**Problem details**
Please count the lines below that hold the word "same" and give the count without any other text.

--- Input records ---

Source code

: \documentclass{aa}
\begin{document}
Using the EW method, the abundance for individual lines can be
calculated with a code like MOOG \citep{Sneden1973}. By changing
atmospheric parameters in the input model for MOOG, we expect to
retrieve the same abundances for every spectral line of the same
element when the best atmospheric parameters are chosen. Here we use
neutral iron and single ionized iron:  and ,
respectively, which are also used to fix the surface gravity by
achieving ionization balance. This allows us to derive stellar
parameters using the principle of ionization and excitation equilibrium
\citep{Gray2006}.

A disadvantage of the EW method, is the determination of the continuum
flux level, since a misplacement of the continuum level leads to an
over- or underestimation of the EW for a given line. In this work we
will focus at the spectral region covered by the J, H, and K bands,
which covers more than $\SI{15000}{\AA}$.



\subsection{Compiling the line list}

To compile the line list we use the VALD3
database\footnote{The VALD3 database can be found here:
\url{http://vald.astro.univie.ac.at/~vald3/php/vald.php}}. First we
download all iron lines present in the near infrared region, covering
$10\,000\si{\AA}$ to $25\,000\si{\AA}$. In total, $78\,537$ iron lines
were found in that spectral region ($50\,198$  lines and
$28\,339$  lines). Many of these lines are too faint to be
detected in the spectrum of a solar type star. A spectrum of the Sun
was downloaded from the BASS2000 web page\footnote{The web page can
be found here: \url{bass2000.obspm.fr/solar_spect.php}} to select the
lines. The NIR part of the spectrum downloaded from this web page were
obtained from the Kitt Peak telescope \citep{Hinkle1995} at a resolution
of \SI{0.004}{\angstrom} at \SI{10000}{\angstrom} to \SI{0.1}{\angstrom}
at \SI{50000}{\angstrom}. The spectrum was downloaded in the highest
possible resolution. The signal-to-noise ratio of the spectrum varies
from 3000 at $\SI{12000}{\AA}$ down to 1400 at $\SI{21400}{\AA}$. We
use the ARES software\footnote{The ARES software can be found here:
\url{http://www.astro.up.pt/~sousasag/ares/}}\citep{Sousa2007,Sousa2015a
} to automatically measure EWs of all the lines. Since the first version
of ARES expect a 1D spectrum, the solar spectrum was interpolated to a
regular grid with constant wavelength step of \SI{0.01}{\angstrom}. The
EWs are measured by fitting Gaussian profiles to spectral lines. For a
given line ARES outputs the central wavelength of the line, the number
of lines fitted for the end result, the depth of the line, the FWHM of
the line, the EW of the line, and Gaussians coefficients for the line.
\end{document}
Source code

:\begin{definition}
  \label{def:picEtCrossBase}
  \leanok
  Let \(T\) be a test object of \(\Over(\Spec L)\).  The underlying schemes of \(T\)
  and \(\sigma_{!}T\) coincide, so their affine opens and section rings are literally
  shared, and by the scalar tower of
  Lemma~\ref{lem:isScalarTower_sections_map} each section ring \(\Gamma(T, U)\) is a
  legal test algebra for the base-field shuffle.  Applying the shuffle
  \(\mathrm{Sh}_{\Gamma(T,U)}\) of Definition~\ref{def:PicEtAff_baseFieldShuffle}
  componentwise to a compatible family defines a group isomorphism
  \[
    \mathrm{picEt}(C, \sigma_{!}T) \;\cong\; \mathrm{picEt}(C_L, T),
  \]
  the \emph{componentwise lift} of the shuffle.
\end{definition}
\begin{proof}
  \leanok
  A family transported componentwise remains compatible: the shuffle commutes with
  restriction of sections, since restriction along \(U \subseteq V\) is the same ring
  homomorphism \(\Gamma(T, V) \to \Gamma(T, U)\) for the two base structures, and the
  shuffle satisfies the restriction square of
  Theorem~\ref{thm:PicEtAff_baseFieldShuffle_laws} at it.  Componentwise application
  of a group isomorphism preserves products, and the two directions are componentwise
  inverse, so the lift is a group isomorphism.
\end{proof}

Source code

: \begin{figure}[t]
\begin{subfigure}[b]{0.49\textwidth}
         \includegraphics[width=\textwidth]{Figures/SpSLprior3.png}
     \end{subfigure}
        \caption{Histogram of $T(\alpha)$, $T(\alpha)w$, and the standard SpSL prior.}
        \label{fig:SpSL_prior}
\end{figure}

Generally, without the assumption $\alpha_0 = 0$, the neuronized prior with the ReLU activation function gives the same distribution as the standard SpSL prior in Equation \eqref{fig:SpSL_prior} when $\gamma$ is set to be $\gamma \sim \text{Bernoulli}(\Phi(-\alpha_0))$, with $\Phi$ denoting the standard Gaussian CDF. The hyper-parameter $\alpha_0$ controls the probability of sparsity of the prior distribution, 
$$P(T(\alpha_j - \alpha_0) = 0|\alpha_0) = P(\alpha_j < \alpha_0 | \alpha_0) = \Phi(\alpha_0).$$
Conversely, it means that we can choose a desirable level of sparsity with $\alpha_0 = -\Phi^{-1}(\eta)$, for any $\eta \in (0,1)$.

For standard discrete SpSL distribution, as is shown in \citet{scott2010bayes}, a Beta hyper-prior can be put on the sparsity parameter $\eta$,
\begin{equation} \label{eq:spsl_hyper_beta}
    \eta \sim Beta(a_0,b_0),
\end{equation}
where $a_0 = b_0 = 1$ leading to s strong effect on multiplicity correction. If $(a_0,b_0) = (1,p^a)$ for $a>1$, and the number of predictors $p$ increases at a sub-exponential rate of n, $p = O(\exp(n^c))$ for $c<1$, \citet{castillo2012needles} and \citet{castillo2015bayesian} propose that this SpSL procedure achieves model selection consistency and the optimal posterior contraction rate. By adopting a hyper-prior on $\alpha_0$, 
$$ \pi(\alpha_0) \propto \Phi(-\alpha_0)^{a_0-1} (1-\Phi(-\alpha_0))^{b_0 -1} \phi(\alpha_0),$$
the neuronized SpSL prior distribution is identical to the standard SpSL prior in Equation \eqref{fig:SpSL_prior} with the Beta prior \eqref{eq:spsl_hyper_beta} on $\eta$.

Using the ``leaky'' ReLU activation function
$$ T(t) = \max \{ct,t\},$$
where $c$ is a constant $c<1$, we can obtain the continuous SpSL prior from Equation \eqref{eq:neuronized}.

---

**Solution**
3